Try it | Below is a set of entries. Reproduce exactly the lines from the one containing "## Class Name" through the end, both included.
(Material to process Opens)
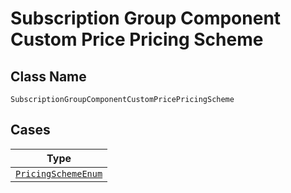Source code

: 
# Subscription Group Component Custom Price Pricing Scheme

## Class Name

`SubscriptionGroupComponentCustomPricePricingScheme`

## Cases

| Type |
|  --- |
| [`PricingSchemeEnum`](../../../doc/models/pricing-scheme-enum.md) |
(Material to process Closes)
Solved exercise |
## Class Name

`SubscriptionGroupComponentCustomPricePricingScheme`

## Cases

| Type |
|  --- |
| [`PricingSchemeEnum`](../../../doc/models/pricing-scheme-enum.md) |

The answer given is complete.